Durante aquellos años se afianzaron los lazos de amistad que le unían a su hermano Nafa; se sentaba a su lado mientras este dibujaba, siguiendo con sus seductores ojos aquellos trazos que al unirse formaban las más bellas formas y los más audaces conceptos. Nafa se apoderaba de su corazón con su infatigable sonrisa, con su espíritu alegre y sus graciosos chistes.

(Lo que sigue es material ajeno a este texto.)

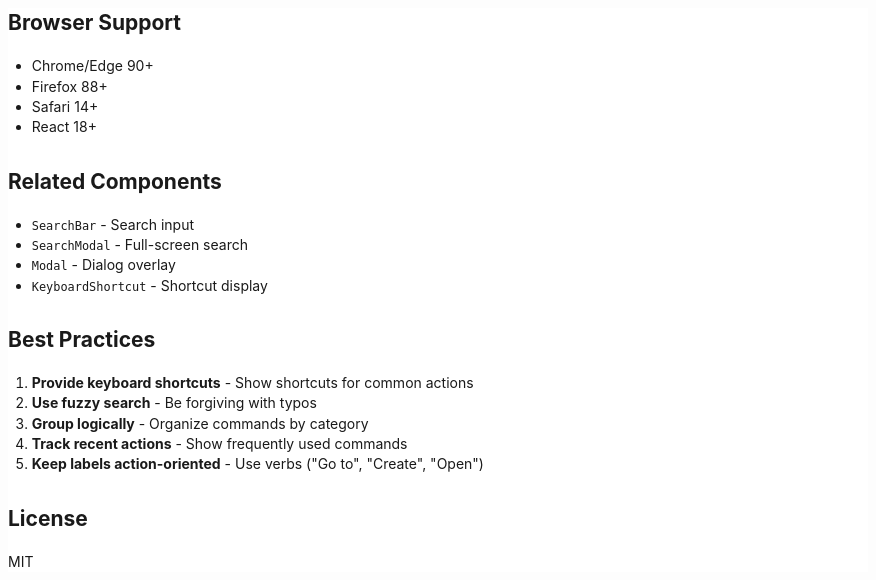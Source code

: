 ## Browser Support

- Chrome/Edge 90+
- Firefox 88+
- Safari 14+
- React 18+

## Related Components

- `SearchBar` - Search input
- `SearchModal` - Full-screen search
- `Modal` - Dialog overlay
- `KeyboardShortcut` - Shortcut display

## Best Practices

1. **Provide keyboard shortcuts** - Show shortcuts for common actions
2. **Use fuzzy search** - Be forgiving with typos
3. **Group logically** - Organize commands by category
4. **Track recent actions** - Show frequently used commands
5. **Keep labels action-oriented** - Use verbs ("Go to", "Create", "Open")

## License

MIT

También Jana influía claramente en su carácter, a medida que su sabiduría crecía y aprendía teología y ciencias superiores. A Jana le gustaba la caligrafía de Djedef, y le dictaba los apuntes de sus clases, iluminando su joven mente con la luz de Qaqimna, las revelaciones del libro de los muertos y los sortilegios de la poesía de Taya. Estos se filtraban en su mente delicadamente, pero con un halo de oscuridad que le despertó de su inocencia y le colmó de angustia, de perplejidad y de vida.

También quería a Jana —a pesar de su adustez— y cuando se cansaba de jugar iba a su habitación, siempre con Gamurka, para escribirle sus apuntes o para hojear los dibujos de sus libros. Conocía, a pesar de su corta edad, la figura de Ptah, señor de Menfis, con su cetro con los tres símbolos que representan la energía, la vida y la eternidad, así como a Apis, el becerro sagrado en el cual habitaba el espíritu sagrado de Ptah. Lanzaba sobre Jana un diluvio de preguntas, que este respondía con paciencia contándole aquellas leyendas que tanto le gustaban. Djedef se sentaba en cuclillas escuchando a su hermano con Gamurka delante, mirándole a él y dando la espalda al maestro y a las lecciones de religión.

Aquella etapa provechosa y feliz terminó. Djedef aprendió todo lo que pudo e incluso superó lo que correspondía a su edad. Era como un rosal en el que crecen hermosas flores aunque no tenga más que unos palmos de altura.